Molte Ave Maria hanno rispettato il testo originale latino (quello della preghiera, per intenderci); ma tante altre, invece, cantate in lingua volgare, hanno testi in parte o in tutto rivisitati rispetto alla preghiera che ben conosciamo. Non nascondo che non pochi di essi sono pieni di melensaggini, sotto tutti i punti di vista, soprattutto teologico, ché finiscono collo sminuire la figura di Maria e il mistero dell’Incarnazione. Non voglio portare qui esempi negativi citando canzonette da chiesa più o meno note: tempo sprecato dal momento che vale l’errato principio: “non è bello ciò che è bello, è bello ciò che piace”. Voglio, invece, dedicare il mio tempo parlando di un’Ave Maria che, per quanto laica (così l’ha definita Antonella Ruggiero cantandola durante un concerto dove io ero presente), è profondamente religiosa, pur non essendo canzone da chiesa: l’Ave Maria di Fabrizio De Andrè. Si tratta di una canzone il cui brano musicale è armonicamente così ben costruito da poter a pieno diritto appartenere al genere classico. Lo dimostrano i vari arrangiamenti curati dai migliori concertisti di musica classica, tra cui mi piace menzionare il Maestro Andrea Bacchetti: pianista eccezionale, che da anni accompagna la straordinaria voce di Antonella Ruggiero, la quale proprio all’Ave Maria di De Andrè ha dato un’intensità e uno struggimento davvero unici, superando nell’interpretazione canora lo stesso cantautore genovese (qui).

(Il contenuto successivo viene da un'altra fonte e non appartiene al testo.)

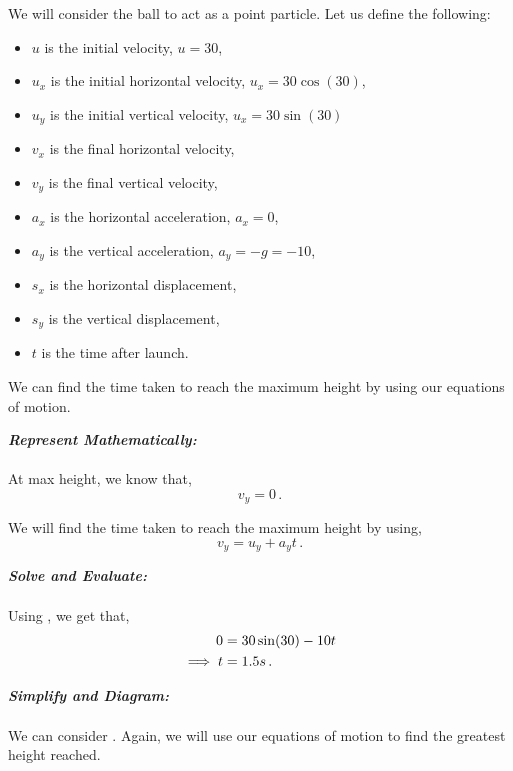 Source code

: \begin{subquestions}
We will consider the ball to act as a point particle. Let us define the following:
\begin{itemize}
	\item $u$ is the initial velocity, $u=30$,
	\item $u_x$ is the initial horizontal velocity, $u_x = 30\cos(30)$,
	\item $u_y$ is the initial vertical velocity, $u_x = 30\sin(30)$
	\item $v_x$ is the final horizontal velocity,
	\item $v_y$ is the final vertical velocity,
	\item $a_x$ is the horizontal acceleration, $a_x=0$,
	\item $a_y$ is the vertical acceleration, $a_y=-g=-10$,
	\item $s_x$ is the horizontal displacement,
	\item $s_y$ is the vertical displacement,
	\item $t$ is the time after launch.
\end{itemize}
We can find the time taken to reach the maximum height by using our equations of motion.
	
	
	
	
\textbf{\textit{Represent Mathematically:}} \\ \\
At max height, we know that,
\begin{equation}
	v_y = 0 \,.
\end{equation}

We will find the time taken to reach the maximum height by using,
\begin{equation}
	v_y = u_y + a_yt \label{2005:q5:VEqn1} \,.
\end{equation}	
	



\textbf{\textit{Solve and Evaluate:}} \\ \\
Using , we get that,
\begin{align}
	0 & = 30\sin(30) -10t \nonumber \\
	\implies t & = 1.5s \,. 
\end{align}


\subquestion 

\textbf{\textit{Simplify and Diagram:}} \\ \\
We can consider . Again, we will use our equations of motion to find the greatest height reached. 





\end{subquestions}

Cosa ha di diverso e di così speciale l’Ave Maria di Fabrizio De Andrè? Mi riferisco chiaramente al testo, oltre che alla musica, già sublime di per sé. Ha l’aver sottolineato l’essere pienamente “donna” di Maria a motivo del suo essere a tutti gli effetti “madre”; a prescindere dal figlio: “povero o ricco, umile o Messia”; e senza preoccuparsi affatto – a differenza di tanti che sono credenti-increduli – dell’aver concepito e partorito verginalmente Gesù. Il sospetto, infatti, per Maria, come per Giuseppe, “suo castissimo sposo” (come diciamo nella preghiera indulgenziata Dio sia benedetto, al termine dell’adorazione eucaristica) è, specialmente oggi in una società fortemente edonistica, di essere considerata donna a metà, per il fatto di non aver conosciuto uomo (cfr. Lc 1,34). Ho a suo tempo trattato la questione “San Giuseppe: ‘mezzo uomo’ o ‘uomo giusto’?” (v. qui), dimostrando che egli fu, “per le sue particolari doti virili, un vero uomo, un uomo di carattere”. Non da meno è Maria: la Donna per antonomasia; la Donna con la quale tutte le altre donne dovranno misurarsi. «Ave alle donne come te, Maria», esclama De Andrè, «femmine un giorno e poi madri per sempre, nella stagione che stagioni non sente».
Si fa subito a dire “maschio”, “femmina”; non così “uomo”, “donna”: bisogna essere davvero all’altezza di un Giuseppe e di una Maria: «coloro che ascoltano la parola di Dio e la mettono in pratica» (Lc 8,21); coloro che, come direbbe mio padre, si mettono la famiglia sulle spalle… senza se e senza ma.
Evviva Maria!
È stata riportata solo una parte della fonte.